■ Work order
Lines with the string "style" must each be copied from the listing.

************

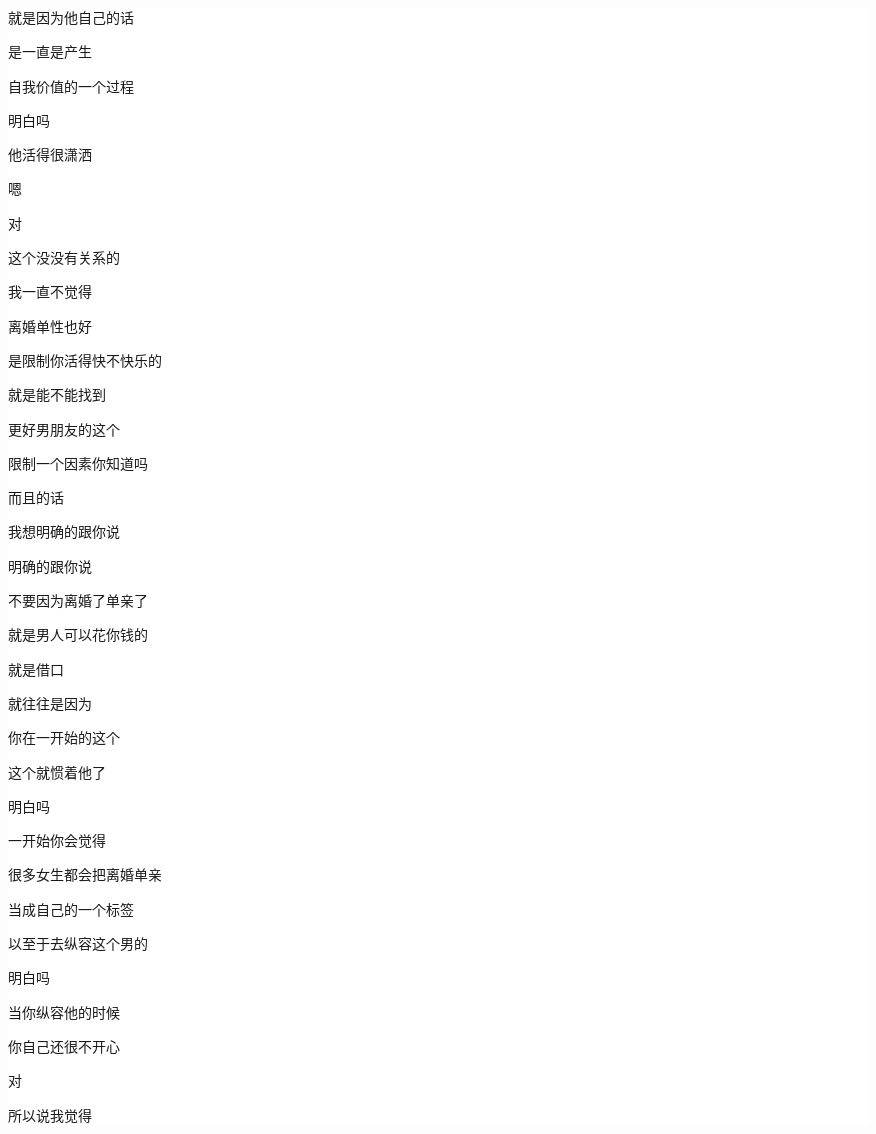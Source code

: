 就是因为他自己的话

是一直是产生

自我价值的一个过程

明白吗

他活得很潇洒

嗯

对

这个没没有关系的

我一直不觉得

离婚单性也好

是限制你活得快不快乐的

就是能不能找到

更好男朋友的这个

限制一个因素你知道吗

而且的话

我想明确的跟你说

明确的跟你说

不要因为离婚了单亲了

就是男人可以花你钱的

就是借口

就往往是因为

你在一开始的这个

这个就惯着他了

明白吗

一开始你会觉得

很多女生都会把离婚单亲

当成自己的一个标签

以至于去纵容这个男的

明白吗

当你纵容他的时候

你自己还很不开心

对

所以说我觉得
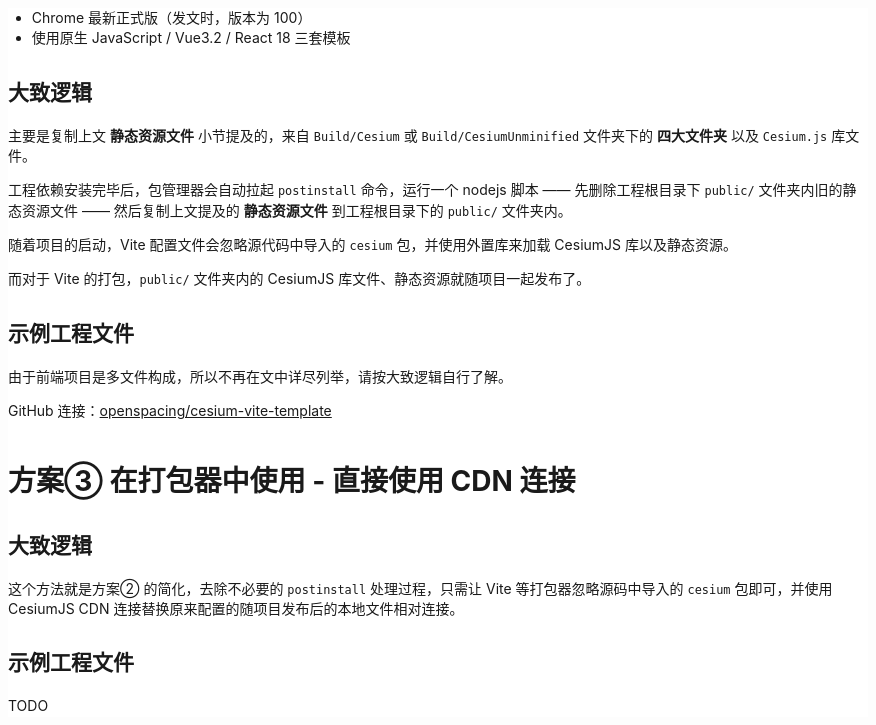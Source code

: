 - Chrome 最新正式版（发文时，版本为 100）
- 使用原生 JavaScript / Vue3.2 / React 18 三套模板

## 大致逻辑

主要是复制上文 **静态资源文件** 小节提及的，来自 `Build/Cesium` 或 `Build/CesiumUnminified` 文件夹下的 **四大文件夹** 以及 `Cesium.js` 库文件。

工程依赖安装完毕后，包管理器会自动拉起 `postinstall` 命令，运行一个 nodejs 脚本 —— 先删除工程根目录下 `public/` 文件夹内旧的静态资源文件 —— 然后复制上文提及的 **静态资源文件** 到工程根目录下的 `public/` 文件夹内。

随着项目的启动，Vite 配置文件会忽略源代码中导入的 `cesium` 包，并使用外置库来加载 CesiumJS 库以及静态资源。

而对于 Vite 的打包，`public/` 文件夹内的 CesiumJS 库文件、静态资源就随项目一起发布了。

## 示例工程文件

由于前端项目是多文件构成，所以不再在文中详尽列举，请按大致逻辑自行了解。

GitHub 连接：[openspacing/cesium-vite-template](https://github.com/openspacing/cesium-vite-template)



# 方案③ 在打包器中使用 - 直接使用 CDN 连接

## 大致逻辑

这个方法就是方案② 的简化，去除不必要的 `postinstall` 处理过程，只需让 Vite 等打包器忽略源码中导入的 `cesium` 包即可，并使用 CesiumJS CDN 连接替换原来配置的随项目发布后的本地文件相对连接。

## 示例工程文件

TODO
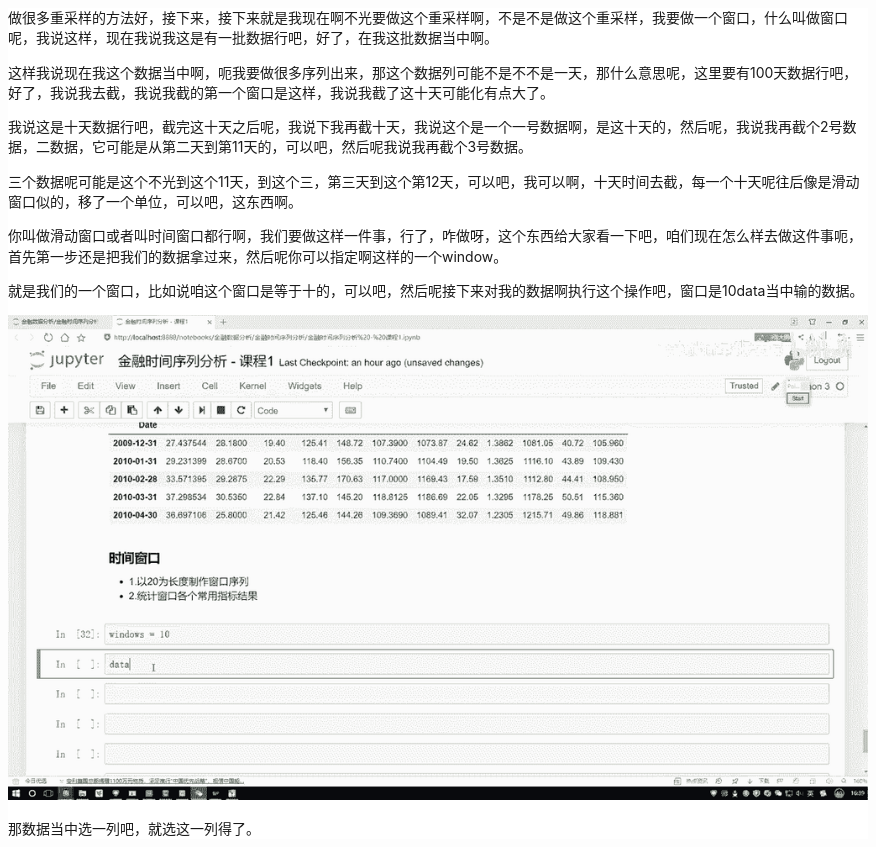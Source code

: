 做很多重采样的方法好，接下来，接下来就是我现在啊不光要做这个重采样啊，不是不是做这个重采样，我要做一个窗口，什么叫做窗口呢，我说这样，现在我说我这是有一批数据行吧，好了，在我这批数据当中啊。

这样我说现在我这个数据当中啊，呃我要做很多序列出来，那这个数据列可能不是不不是一天，那什么意思呢，这里要有100天数据行吧，好了，我说我去截，我说我截的第一个窗口是这样，我说我截了这十天可能化有点大了。

我说这是十天数据行吧，截完这十天之后呢，我说下我再截十天，我说这个是一个一号数据啊，是这十天的，然后呢，我说我再截个2号数据，二数据，它可能是从第二天到第11天的，可以吧，然后呢我说我再截个3号数据。

三个数据呢可能是这个不光到这个11天，到这个三，第三天到这个第12天，可以吧，我可以啊，十天时间去截，每一个十天呢往后像是滑动窗口似的，移了一个单位，可以吧，这东西啊。

你叫做滑动窗口或者叫时间窗口都行啊，我们要做这样一件事，行了，咋做呀，这个东西给大家看一下吧，咱们现在怎么样去做这件事呃，首先第一步还是把我们的数据拿过来，然后呢你可以指定啊这样的一个window。

就是我们的一个窗口，比如说咱这个窗口是等于十的，可以吧，然后呢接下来对我的数据啊执行这个操作吧，窗口是10data当中输的数据。



![](img/ec0d88c89d1973405f71f3e8fa7a8f43_27.png)

那数据当中选一列吧，就选这一列得了。
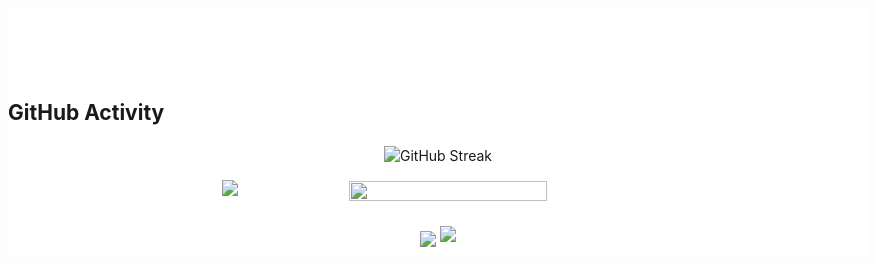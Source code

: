 <br/>
<br/>
<br/>


## GitHub Activity

<p align="center">
<img width="96.5%" src="https://github-profile-summary-cards.vercel.app/api/cards/profile-details?username=Tahmidhuda&theme=algolia" alt="GitHub Streak" />

<p align="center">
    <img src="https://github-profile-summary-cards.vercel.app/api/cards/repos-per-language?username=Tahmidhuda&theme=algolia" style="width: 48%; margin-bottom: 5px;">
    <img src="https://github-profile-summary-cards.vercel.app/api/cards/most-commit-language?username=Tahmidhuda&theme=algolia" style="width: 48%; height: 100%; margin-bottom: 5px;">
</p>
<p align="center">
    <img src="https://github-profile-summary-cards.vercel.app/api/cards/stats?username=Tahmidhuda&theme=algolia" style="width: 48%; margin-bottom: 5px;">
    <img src="https://github-profile-summary-cards.vercel.app/api/cards/productive-time?username=Tahmidhuda&theme=algolia&utcOffset=8" style="width: 48%; margin-bottom: 10px;">
</p>
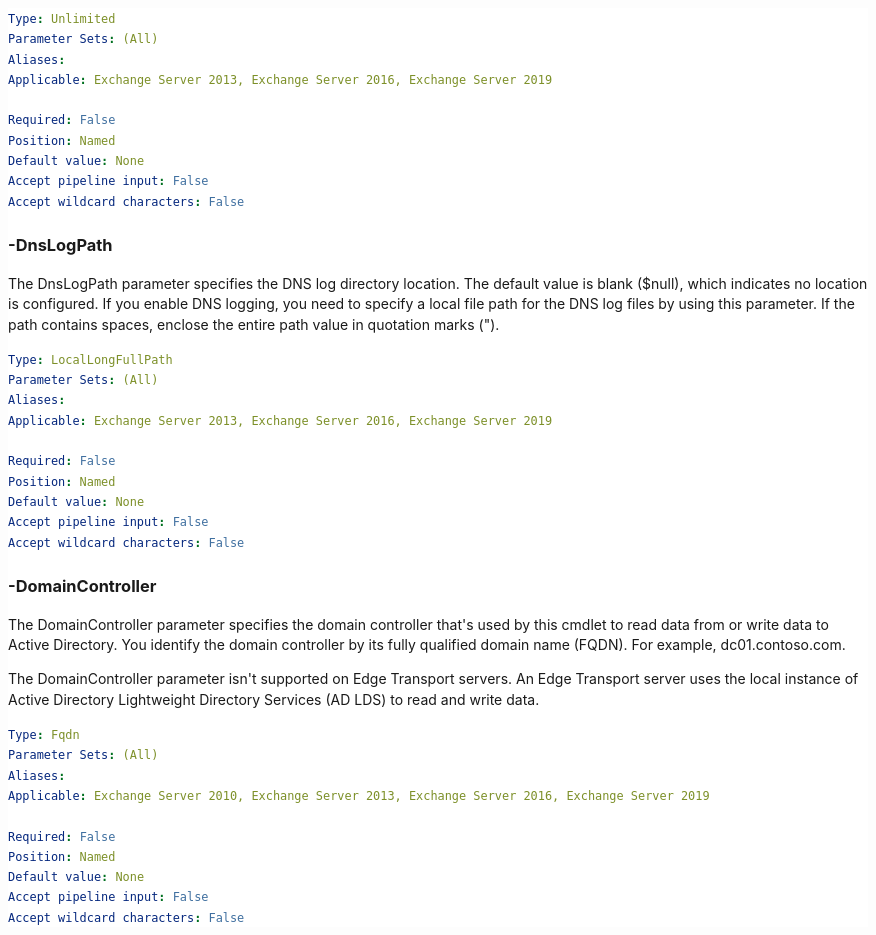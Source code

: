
 ```yaml
Type: Unlimited
Parameter Sets: (All)
Aliases:
Applicable: Exchange Server 2013, Exchange Server 2016, Exchange Server 2019

Required: False
Position: Named
Default value: None
Accept pipeline input: False
Accept wildcard characters: False
```

### -DnsLogPath
The DnsLogPath parameter specifies the DNS log directory location. The default value is blank ($null), which indicates no location is configured. If you enable DNS logging, you need to specify a local file path for the DNS log files by using this parameter. If the path contains spaces, enclose the entire path value in quotation marks (").

```yaml
Type: LocalLongFullPath
Parameter Sets: (All)
Aliases:
Applicable: Exchange Server 2013, Exchange Server 2016, Exchange Server 2019

Required: False
Position: Named
Default value: None
Accept pipeline input: False
Accept wildcard characters: False
```

### -DomainController
The DomainController parameter specifies the domain controller that's used by this cmdlet to read data from or write data to Active Directory. You identify the domain controller by its fully qualified domain name (FQDN). For example, dc01.contoso.com.

The DomainController parameter isn't supported on Edge Transport servers. An Edge Transport server uses the local instance of Active Directory Lightweight Directory Services (AD LDS) to read and write data.

```yaml
Type: Fqdn
Parameter Sets: (All)
Aliases:
Applicable: Exchange Server 2010, Exchange Server 2013, Exchange Server 2016, Exchange Server 2019

Required: False
Position: Named
Default value: None
Accept pipeline input: False
Accept wildcard characters: False
```

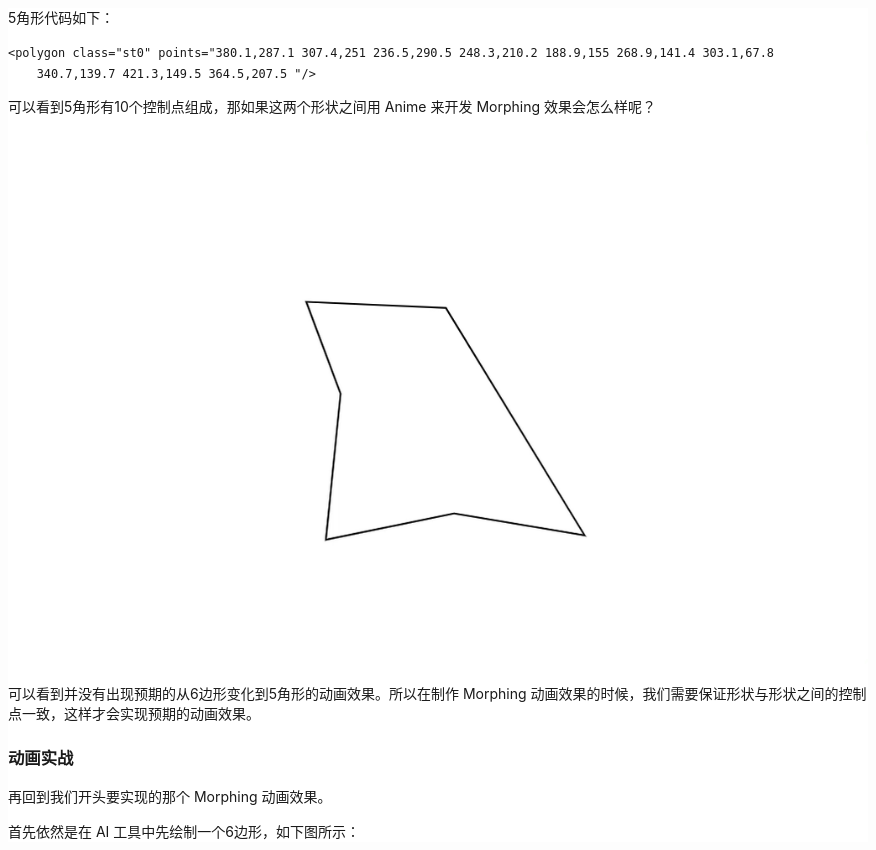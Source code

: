 5角形代码如下：

```
<polygon class="st0" points="380.1,287.1 307.4,251 236.5,290.5 248.3,210.2 188.9,155 268.9,141.4 303.1,67.8 
	340.7,139.7 421.3,149.5 364.5,207.5 "/>
```

可以看到5角形有10个控制点组成，那如果这两个形状之间用 Anime 来开发 Morphing 效果会怎么样呢？

![图片](./images/d413439cb8856dd89b6142b4b076c32d.png ) 

可以看到并没有出现预期的从6边形变化到5角形的动画效果。所以在制作 Morphing 动画效果的时候，我们需要保证形状与形状之间的控制点一致，这样才会实现预期的动画效果。

### 动画实战

再回到我们开头要实现的那个 Morphing 动画效果。

首先依然是在 AI 工具中先绘制一个6边形，如下图所示：
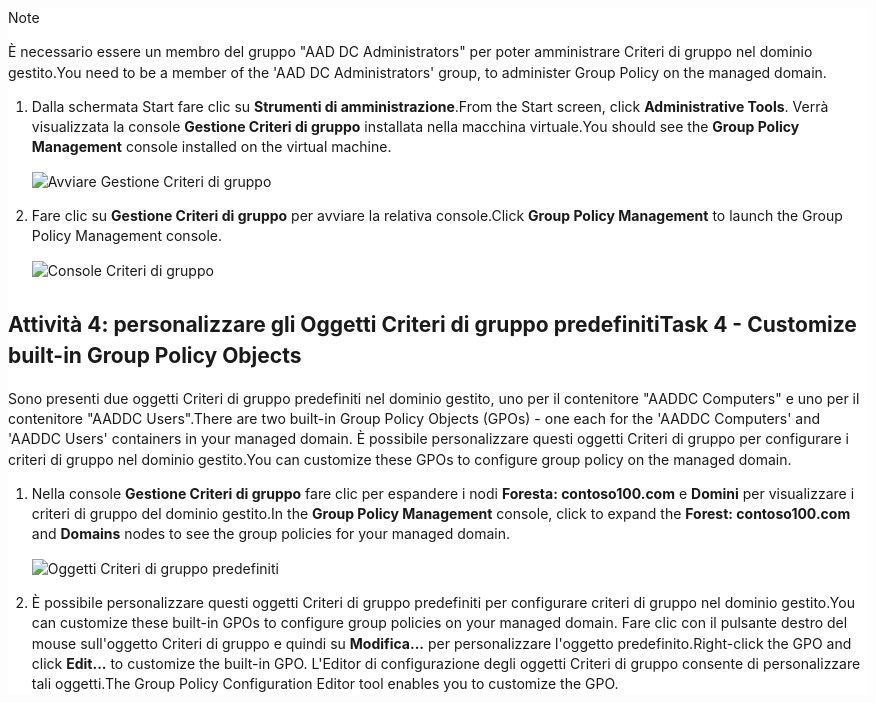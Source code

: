 > [!NOTE]
> <span data-ttu-id="36063-154">È necessario essere un membro del gruppo "AAD DC Administrators" per poter amministrare Criteri di gruppo nel dominio gestito.</span><span class="sxs-lookup"><span data-stu-id="36063-154">You need to be a member of the 'AAD DC Administrators' group, to administer Group Policy on the managed domain.</span></span>
>
>

1. <span data-ttu-id="36063-155">Dalla schermata Start fare clic su **Strumenti di amministrazione**.</span><span class="sxs-lookup"><span data-stu-id="36063-155">From the Start screen, click **Administrative Tools**.</span></span> <span data-ttu-id="36063-156">Verrà visualizzata la console **Gestione Criteri di gruppo** installata nella macchina virtuale.</span><span class="sxs-lookup"><span data-stu-id="36063-156">You should see the **Group Policy Management** console installed on the virtual machine.</span></span>

    ![Avviare Gestione Criteri di gruppo](./media/active-directory-domain-services-admin-guide/gp-management-installed.png)
2. <span data-ttu-id="36063-158">Fare clic su **Gestione Criteri di gruppo** per avviare la relativa console.</span><span class="sxs-lookup"><span data-stu-id="36063-158">Click **Group Policy Management** to launch the Group Policy Management console.</span></span>

    ![Console Criteri di gruppo](./media/active-directory-domain-services-admin-guide/gp-management-console.png)

## <a name="task-4---customize-built-in-group-policy-objects"></a><span data-ttu-id="36063-160">Attività 4: personalizzare gli Oggetti Criteri di gruppo predefiniti</span><span class="sxs-lookup"><span data-stu-id="36063-160">Task 4 - Customize built-in Group Policy Objects</span></span>
<span data-ttu-id="36063-161">Sono presenti due oggetti Criteri di gruppo predefiniti nel dominio gestito, uno per il contenitore "AADDC Computers" e uno per il contenitore "AADDC Users".</span><span class="sxs-lookup"><span data-stu-id="36063-161">There are two built-in Group Policy Objects (GPOs) - one each for the 'AADDC Computers' and 'AADDC Users' containers in your managed domain.</span></span> <span data-ttu-id="36063-162">È possibile personalizzare questi oggetti Criteri di gruppo per configurare i criteri di gruppo nel dominio gestito.</span><span class="sxs-lookup"><span data-stu-id="36063-162">You can customize these GPOs to configure group policy on the managed domain.</span></span>

1. <span data-ttu-id="36063-163">Nella console **Gestione Criteri di gruppo** fare clic per espandere i nodi **Foresta: contoso100.com** e **Domini** per visualizzare i criteri di gruppo del dominio gestito.</span><span class="sxs-lookup"><span data-stu-id="36063-163">In the **Group Policy Management** console, click to expand the **Forest: contoso100.com** and **Domains** nodes to see the group policies for your managed domain.</span></span>

    ![Oggetti Criteri di gruppo predefiniti](./media/active-directory-domain-services-admin-guide/builtin-gpos.png)
2. <span data-ttu-id="36063-165">È possibile personalizzare questi oggetti Criteri di gruppo predefiniti per configurare criteri di gruppo nel dominio gestito.</span><span class="sxs-lookup"><span data-stu-id="36063-165">You can customize these built-in GPOs to configure group policies on your managed domain.</span></span> <span data-ttu-id="36063-166">Fare clic con il pulsante destro del mouse sull'oggetto Criteri di gruppo e quindi su **Modifica...** per personalizzare l'oggetto predefinito.</span><span class="sxs-lookup"><span data-stu-id="36063-166">Right-click the GPO and click **Edit...** to customize the built-in GPO.</span></span> <span data-ttu-id="36063-167">L'Editor di configurazione degli oggetti Criteri di gruppo consente di personalizzare tali oggetti.</span><span class="sxs-lookup"><span data-stu-id="36063-167">The Group Policy Configuration Editor tool enables you to customize the GPO.</span></span>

************

■ Completed task
    <img src="https://github-profile-summary-cards.vercel.app/api/cards/repos-per-language?username=Tahmidhuda&theme=algolia" style="width: 48%; margin-bottom: 5px;">
    <img src="https://github-profile-summary-cards.vercel.app/api/cards/most-commit-language?username=Tahmidhuda&theme=algolia" style="width: 48%; height: 100%; margin-bottom: 5px;">
    <img src="https://github-profile-summary-cards.vercel.app/api/cards/stats?username=Tahmidhuda&theme=algolia" style="width: 48%; margin-bottom: 5px;">
    <img src="https://github-profile-summary-cards.vercel.app/api/cards/productive-time?username=Tahmidhuda&theme=algolia&utcOffset=8" style="width: 48%; margin-bottom: 10px;">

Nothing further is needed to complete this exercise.